ACTIVITY: Copy every record verbatim but exclude the pictures.

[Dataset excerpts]

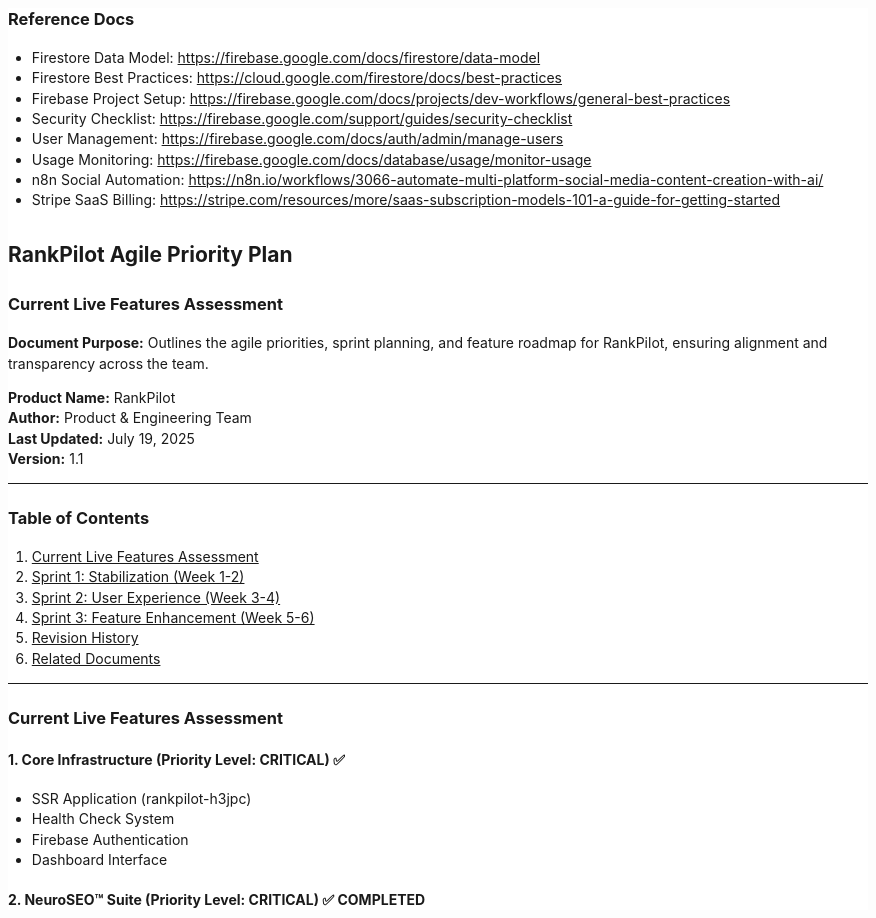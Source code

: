 ### Reference Docs

- Firestore Data Model: https://firebase.google.com/docs/firestore/data-model
- Firestore Best Practices: https://cloud.google.com/firestore/docs/best-practices
- Firebase Project Setup: https://firebase.google.com/docs/projects/dev-workflows/general-best-practices
- Security Checklist: https://firebase.google.com/support/guides/security-checklist
- User Management: https://firebase.google.com/docs/auth/admin/manage-users
- Usage Monitoring: https://firebase.google.com/docs/database/usage/monitor-usage
- n8n Social Automation: https://n8n.io/workflows/3066-automate-multi-platform-social-media-content-creation-with-ai/
- Stripe SaaS Billing: https://stripe.com/resources/more/saas-subscription-models-101-a-guide-for-getting-started

## RankPilot Agile Priority Plan

### Current Live Features Assessment

**Document Purpose:**
Outlines the agile priorities, sprint planning, and feature roadmap for RankPilot, ensuring alignment and transparency across the team.

**Product Name:** RankPilot  
**Author:** Product & Engineering Team  
**Last Updated:** July 19, 2025  
**Version:** 1.1

---

### Table of Contents

1. [Current Live Features Assessment](#current-live-features-assessment)
2. [Sprint 1: Stabilization (Week 1-2)](#sprint-1-stabilization-week-1-2)
3. [Sprint 2: User Experience (Week 3-4)](#sprint-2-user-experience-week-3-4)
4. [Sprint 3: Feature Enhancement (Week 5-6)](#sprint-3-feature-enhancement-week-5-6)
5. [Revision History](#revision-history)
6. [Related Documents](#related-documents)

---

### Current Live Features Assessment

#### 1. Core Infrastructure (Priority Level: CRITICAL) ✅

- SSR Application (rankpilot-h3jpc)
- Health Check System
- Firebase Authentication
- Dashboard Interface

#### 2. NeuroSEO™ Suite (Priority Level: CRITICAL) ✅ **COMPLETED**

ANSWER TO THE EXERCISE:
Source code

: ### Reference Docs

- Firestore Data Model: https://firebase.google.com/docs/firestore/data-model
- Firestore Best Practices: https://cloud.google.com/firestore/docs/best-practices
- Firebase Project Setup: https://firebase.google.com/docs/projects/dev-workflows/general-best-practices
- Security Checklist: https://firebase.google.com/support/guides/security-checklist
- User Management: https://firebase.google.com/docs/auth/admin/manage-users
- Usage Monitoring: https://firebase.google.com/docs/database/usage/monitor-usage
- n8n Social Automation: https://n8n.io/workflows/3066-automate-multi-platform-social-media-content-creation-with-ai/
- Stripe SaaS Billing: https://stripe.com/resources/more/saas-subscription-models-101-a-guide-for-getting-started

## RankPilot Agile Priority Plan

### Current Live Features Assessment

**Document Purpose:**
Outlines the agile priorities, sprint planning, and feature roadmap for RankPilot, ensuring alignment and transparency across the team.

**Product Name:** RankPilot  
**Author:** Product & Engineering Team  
**Last Updated:** July 19, 2025  
**Version:** 1.1

---

### Table of Contents

1. [Current Live Features Assessment](#current-live-features-assessment)
2. [Sprint 1: Stabilization (Week 1-2)](#sprint-1-stabilization-week-1-2)
3. [Sprint 2: User Experience (Week 3-4)](#sprint-2-user-experience-week-3-4)
4. [Sprint 3: Feature Enhancement (Week 5-6)](#sprint-3-feature-enhancement-week-5-6)
5. [Revision History](#revision-history)
6. [Related Documents](#related-documents)

---

### Current Live Features Assessment

#### 1. Core Infrastructure (Priority Level: CRITICAL) ✅

- SSR Application (rankpilot-h3jpc)
- Health Check System
- Firebase Authentication
- Dashboard Interface

#### 2. NeuroSEO™ Suite (Priority Level: CRITICAL) ✅ **COMPLETED**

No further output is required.